■ THE DATA

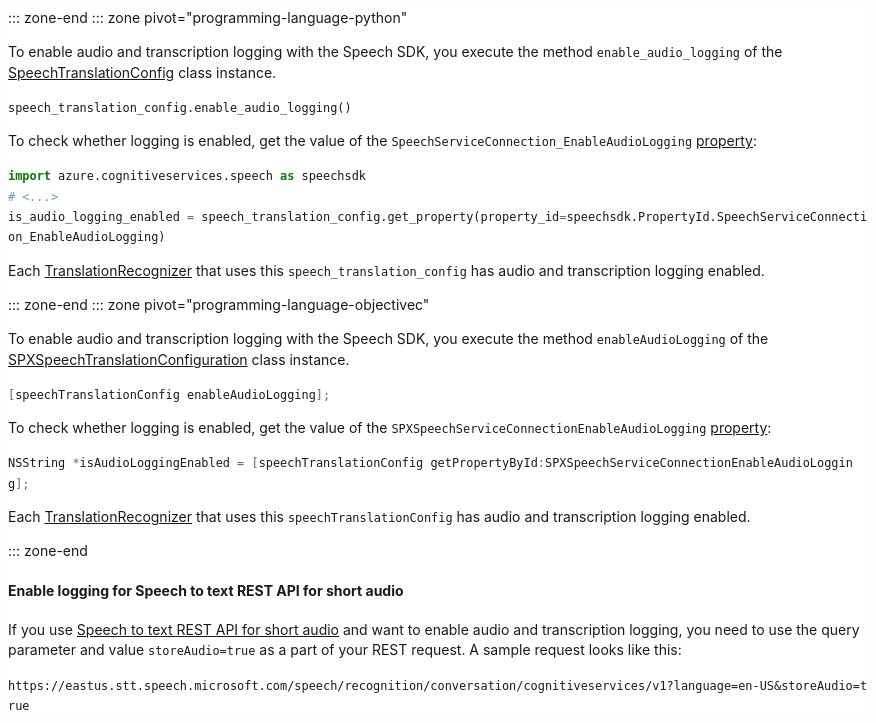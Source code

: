 ::: zone-end
::: zone pivot="programming-language-python"

To enable audio and transcription logging with the Speech SDK, you execute the method `enable_audio_logging` of the [SpeechTranslationConfig](/python/api/azure-cognitiveservices-speech/azure.cognitiveservices.speech.translation.speechtranslationconfig) class instance. 

```python
speech_translation_config.enable_audio_logging()
```

To check whether logging is enabled, get the value of the `SpeechServiceConnection_EnableAudioLogging` [property](/python/api/azure-cognitiveservices-speech/azure.cognitiveservices.speech.propertyid):

```python
import azure.cognitiveservices.speech as speechsdk
# <...>
is_audio_logging_enabled = speech_translation_config.get_property(property_id=speechsdk.PropertyId.SpeechServiceConnection_EnableAudioLogging)
```

Each [TranslationRecognizer](/python/api/azure-cognitiveservices-speech/azure.cognitiveservices.speech.translation.translationrecognizer) that uses this `speech_translation_config` has audio and transcription logging enabled. 

::: zone-end
::: zone pivot="programming-language-objectivec"

To enable audio and transcription logging with the Speech SDK, you execute the method `enableAudioLogging` of the [SPXSpeechTranslationConfiguration](/objectivec/cognitive-services/speech/spxspeechtranslationconfiguration) class instance. 

```objectivec
[speechTranslationConfig enableAudioLogging];
```

To check whether logging is enabled, get the value of the `SPXSpeechServiceConnectionEnableAudioLogging` [property](/objectivec/cognitive-services/speech/spxpropertyid):

```objectivec
NSString *isAudioLoggingEnabled = [speechTranslationConfig getPropertyById:SPXSpeechServiceConnectionEnableAudioLogging];
```

Each [TranslationRecognizer](/objectivec/cognitive-services/speech/spxtranslationrecognizer) that uses this `speechTranslationConfig` has audio and transcription logging enabled. 

::: zone-end

#### Enable logging for Speech to text REST API for short audio

If you use [Speech to text REST API for short audio](rest-speech-to-text-short.md) and want to enable audio and transcription logging, you need to use the query parameter and value `storeAudio=true` as a part of your REST request. A sample request looks like this:

```http
https://eastus.stt.speech.microsoft.com/speech/recognition/conversation/cognitiveservices/v1?language=en-US&storeAudio=true
```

■ ASSIGNMENT
What lines in the entries above include the string "speechsdk"? Return each one.

■ RESPONSE TO THE TASK
import azure.cognitiveservices.speech as speechsdk
is_audio_logging_enabled = speech_translation_config.get_property(property_id=speechsdk.PropertyId.SpeechServiceConnection_EnableAudioLogging)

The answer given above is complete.